Copy whichever lines of the data hold the word "Python".

> **The records**:
....

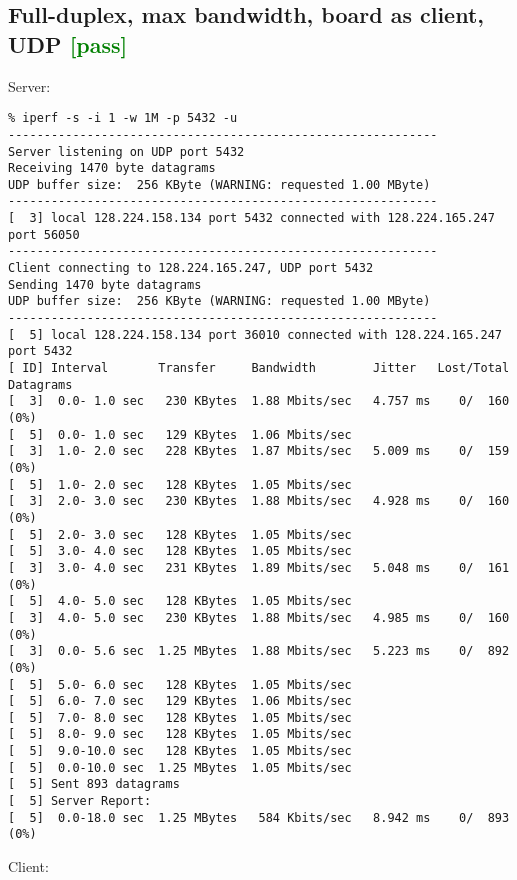 \documentclass[a4paper]{report}
\begin{document}
\subsection{Full-duplex, max bandwidth, board as client, UDP \textcolor{green}{[pass]}}
Server:
\begin{lstlisting}
% iperf -s -i 1 -w 1M -p 5432 -u
------------------------------------------------------------
Server listening on UDP port 5432
Receiving 1470 byte datagrams
UDP buffer size:  256 KByte (WARNING: requested 1.00 MByte)
------------------------------------------------------------
[  3] local 128.224.158.134 port 5432 connected with 128.224.165.247 port 56050
------------------------------------------------------------
Client connecting to 128.224.165.247, UDP port 5432
Sending 1470 byte datagrams
UDP buffer size:  256 KByte (WARNING: requested 1.00 MByte)
------------------------------------------------------------
[  5] local 128.224.158.134 port 36010 connected with 128.224.165.247 port 5432
[ ID] Interval       Transfer     Bandwidth        Jitter   Lost/Total Datagrams
[  3]  0.0- 1.0 sec   230 KBytes  1.88 Mbits/sec   4.757 ms    0/  160 (0%)
[  5]  0.0- 1.0 sec   129 KBytes  1.06 Mbits/sec
[  3]  1.0- 2.0 sec   228 KBytes  1.87 Mbits/sec   5.009 ms    0/  159 (0%)
[  5]  1.0- 2.0 sec   128 KBytes  1.05 Mbits/sec
[  3]  2.0- 3.0 sec   230 KBytes  1.88 Mbits/sec   4.928 ms    0/  160 (0%)
[  5]  2.0- 3.0 sec   128 KBytes  1.05 Mbits/sec
[  5]  3.0- 4.0 sec   128 KBytes  1.05 Mbits/sec
[  3]  3.0- 4.0 sec   231 KBytes  1.89 Mbits/sec   5.048 ms    0/  161 (0%)
[  5]  4.0- 5.0 sec   128 KBytes  1.05 Mbits/sec
[  3]  4.0- 5.0 sec   230 KBytes  1.88 Mbits/sec   4.985 ms    0/  160 (0%)
[  3]  0.0- 5.6 sec  1.25 MBytes  1.88 Mbits/sec   5.223 ms    0/  892 (0%)
[  5]  5.0- 6.0 sec   128 KBytes  1.05 Mbits/sec
[  5]  6.0- 7.0 sec   129 KBytes  1.06 Mbits/sec
[  5]  7.0- 8.0 sec   128 KBytes  1.05 Mbits/sec
[  5]  8.0- 9.0 sec   128 KBytes  1.05 Mbits/sec
[  5]  9.0-10.0 sec   128 KBytes  1.05 Mbits/sec
[  5]  0.0-10.0 sec  1.25 MBytes  1.05 Mbits/sec
[  5] Sent 893 datagrams
[  5] Server Report:
[  5]  0.0-18.0 sec  1.25 MBytes   584 Kbits/sec   8.942 ms    0/  893 (0%)
\end{lstlisting}
Client:
\end{document}
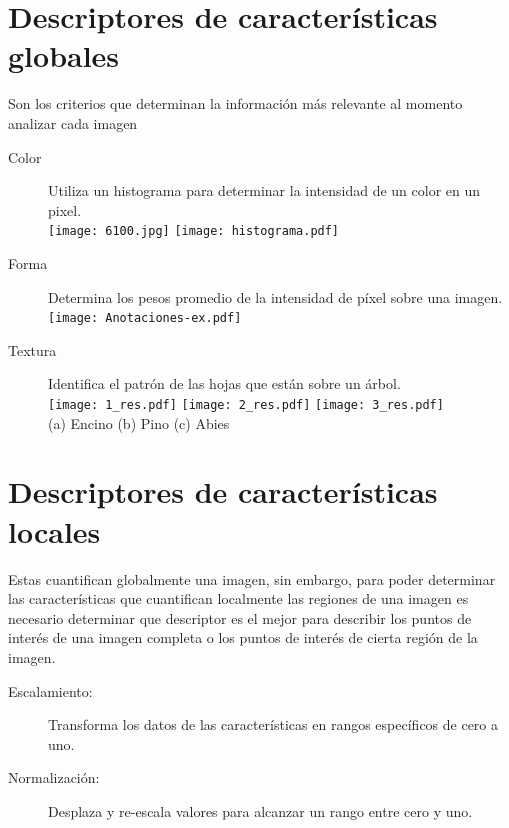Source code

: \documentclass[a0,portrait]{a0poster}
\begin{document}
\begin{multicols}{2}
\section*{Descriptores de características globales}
Son los criterios que determinan la información más relevante al momento analizar cada imagen
\begin{description}

\item[Color]{Utiliza un histograma para determinar la intensidad de un color en un pixel.}\\

\hspace*{50mm}\texttt{[image: 6100.jpg]}
   \texttt{[image: histograma.pdf]}
\item[Forma]{Determina los pesos promedio de la intensidad de píxel sobre una imagen.}\\

   \hspace*{80mm}\texttt{[image: Anotaciones-ex.pdf]}
   
\item[Textura]{Identifica el patrón de las hojas que están sobre un árbol.}\\

\hspace*{25mm}\texttt{[image: 1\_res.pdf]}
\texttt{[image: 2\_res.pdf]}
\texttt{[image: 3\_res.pdf]}\\
\hspace*{50mm}(a) Encino \hspace*{40mm} (b) Pino \hspace*{30mm} (c) Abies
\end{description}

\section*{Descriptores de características locales}
Estas cuantifican globalmente una imagen, sin embargo, para poder determinar las características que cuantifican localmente las regiones de una imagen es necesario determinar que descriptor es el mejor para describir los puntos de interés de una imagen completa o los puntos de interés de cierta región de la imagen.
\bigskip
\begin{description}
\item[Escalamiento:]{Transforma los datos de las características en rangos específicos de cero a uno.}
\item[Normalización:]{Desplaza y re-escala valores para alcanzar un rango entre cero y uno.}


\end{description}
\end{multicols}
\end{document}
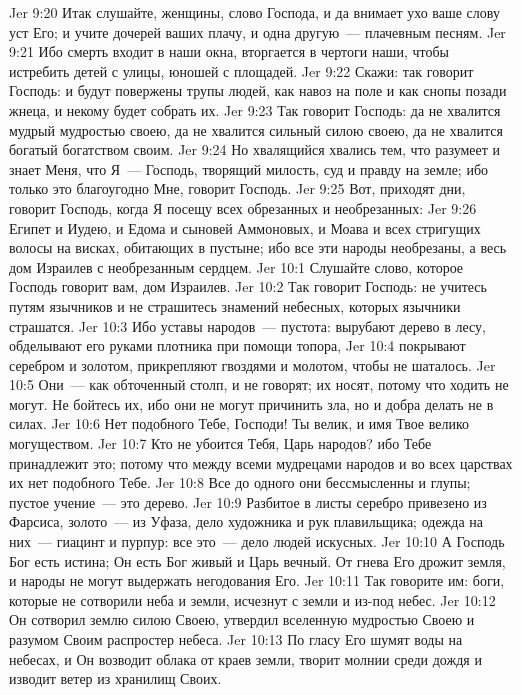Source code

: \vs Jer 9:20 Итак слушайте, женщины, слово Господа, и да внимает ухо ваше слову уст Его; и учите дочерей ваших плачу, и одна другую~--- плачевным песням.
\vs Jer 9:21 Ибо смерть входит в наши окна, вторгается в чертоги наши, чтобы истребить детей с улицы, юношей с площадей.
\vs Jer 9:22 Скажи: так говорит Господь: и будут повержены трупы людей, как навоз на поле и как снопы позади жнеца, и некому будет собрать их.
\rsbpar\vs Jer 9:23 Так говорит Господь: да не хвалится мудрый мудростью своею, да не хвалится сильный силою своею, да не хвалится богатый богатством своим.
\vs Jer 9:24 Но хвалящийся хвались тем, что разумеет и знает Меня, что Я~--- Господь, творящий милость, суд и правду на земле; ибо только это благоугодно Мне, говорит Господь.
\vs Jer 9:25 Вот, приходят дни, говорит Господь, когда Я посещу всех обрезанных и необрезанных:
\vs Jer 9:26 Египет и Иудею, и Едома и сыновей Аммоновых, и Моава и всех стригущих волосы на висках, обитающих в пустыне; ибо все эти народы необрезаны, а весь дом Израилев с необрезанным сердцем.
\vs Jer 10:1 Слушайте слово, которое Господь говорит вам, дом Израилев.
\vs Jer 10:2 Так говорит Господь: не учитесь путям язычников и не страшитесь знамений небесных, которых язычники страшатся.
\vs Jer 10:3 Ибо уставы народов~--- пустота: вырубают дерево в лесу, обделывают его руками плотника при помощи топора,
\vs Jer 10:4 покрывают серебром и золотом, прикрепляют гвоздями и молотом, чтобы не шаталось.
\vs Jer 10:5 Они~--- как обточенный столп, и не говорят; их носят, потому что ходить не могут. Не бойтесь их, ибо они не могут причинить зла, но и добра делать не в силах.
\vs Jer 10:6 Нет подобного Тебе, Господи! Ты велик, и имя Твое велико могуществом.
\vs Jer 10:7 Кто не убоится Тебя, Царь народов? ибо Тебе  принадлежит это; потому что между всеми мудрецами народов и во всех царствах их нет подобного Тебе.
\vs Jer 10:8 Все до одного они бессмысленны и глупы; пустое учение~--- это дерево.
\vs Jer 10:9 Разбитое в листы серебро привезено из Фарсиса, золото~--- из Уфаза, дело художника и рук плавильщика; одежда на них~--- гиацинт и пурпур: все это~--- дело людей искусных.
\vs Jer 10:10 А Господь Бог есть истина; Он есть Бог живый и Царь вечный. От гнева Его дрожит земля, и народы не могут выдержать негодования Его.
\vs Jer 10:11 Так говорите им: боги, которые не сотворили неба и земли, исчезнут с земли и из-под небес.
\vs Jer 10:12 Он сотворил землю силою Своею, утвердил вселенную мудростью Своею и разумом Своим распростер небеса.
\vs Jer 10:13 По гласу Его шумят воды на небесах, и Он возводит облака от краев земли, творит молнии среди дождя и изводит ветер из хранилищ Своих.
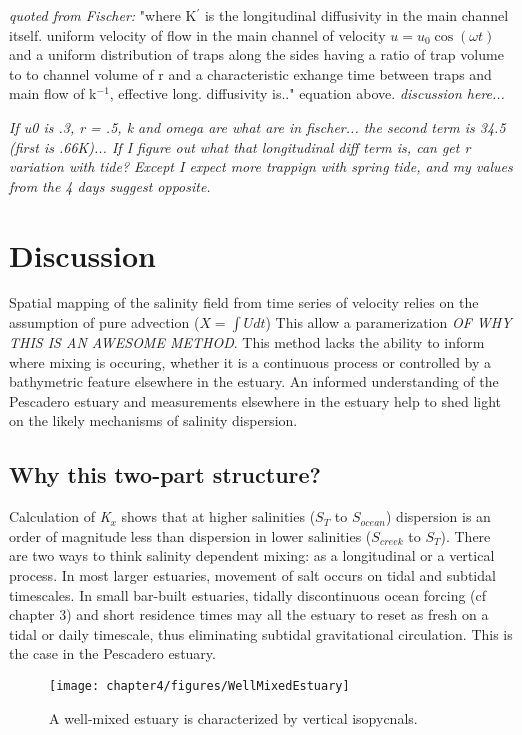 \emph{quoted from Fischer:} "where K$^{'}$ is the longitudinal diffusivity in the main channel itself. uniform velocity of flow in the main channel of velocity $u = u_0 \cos(\omega t)$ and a uniform distribution of traps along the sides having a ratio of trap volume to to channel volume of r and a characteristic exhange time between traps and main flow of k$^{-1}$, effective long. diffusivity is.." equation above. \emph{discussion here...}

\emph{If u0 is .3, r = .5, k and omega are what are in fischer... the second term is 34.5 (first is .66K)... If I figure out what that longitudinal diff term is, can get r variation with tide? Except I expect more trappign with spring tide, and my values from the 4 days suggest opposite.}

\section{Discussion} \label{sec:discCh4}

Spatial mapping of the salinity field from time series of velocity relies on the assumption of pure advection ($X = \int{U}dt$) This allow a paramerization \emph{OF WHY THIS IS AN AWESOME METHOD}. This method lacks the ability to inform where mixing is occuring, whether it is a continuous process or controlled by a bathymetric feature elsewhere in the estuary. An informed understanding of the Pescadero estuary and measurements elsewhere in the estuary help to shed light on the likely mechanisms of salinity dispersion.

\subsection{Why this two-part structure?}

Calculation of \emph{K$_x$} shows that at higher salinities ($S_T$ to $S_{ocean}$) dispersion is an order of magnitude less than dispersion in lower salinities ($S_{creek}$ to $S_T$). There are two ways to think salinity dependent mixing: as a longitudinal or a vertical process. In most larger estuaries, movement of salt occurs on tidal and subtidal timescales. In small bar-built estuaries, tidally discontinuous ocean forcing (cf chapter 3) and short residence times may all the estuary to reset as fresh on a tidal or daily timescale, thus eliminating subtidal gravitational circulation. This is the case in the Pescadero estuary.

\begin{figure}[h]
\centering
	\texttt{[image: chapter4/figures/WellMixedEstuary]}
	\caption{A well-mixed estuary is characterized by vertical isopycnals.} \label{fig:WellMixedEstuary}
\end{figure}

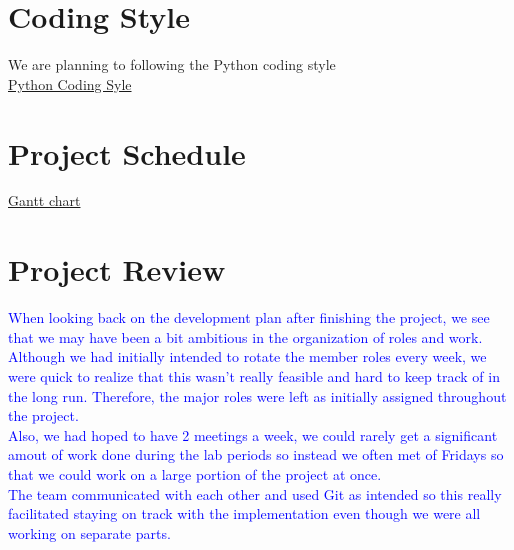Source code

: \documentclass{article}
\begin{document}
\section{Coding Style}
We are planning to following the Python coding style\\
\href{https://google.github.io/styleguide/pyguide.html}{Python Coding Syle}

\section{Project Schedule}
\href{run:../../ProjectSchedule/Gantt-FinalSubmission.pdf}{Gantt chart}

\section{Project Review}
\textcolor{blue}{When looking back on the development plan after finishing the project, we see that we may have been a bit ambitious in the organization of roles and work. Although we had initially intended to rotate the member roles every week, we were quick to realize that this wasn't really feasible and hard to keep track of in the long run. Therefore, the major roles were left as initially assigned throughout the project.} \\

\textcolor{blue}{Also, we had hoped to have 2 meetings a week, we could rarely get a significant amout of work done during the lab periods so instead we often met of Fridays so that we could work on a large portion of the project at once.} \\

\textcolor{blue}{The team communicated with each other and used Git as intended so this really facilitated staying on track with the implementation even though we were all working on separate parts.}
\end{document}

....

> **Task output**:
We are planning to following the Python coding style\\
\href{https://google.github.io/styleguide/pyguide.html}{Python Coding Syle}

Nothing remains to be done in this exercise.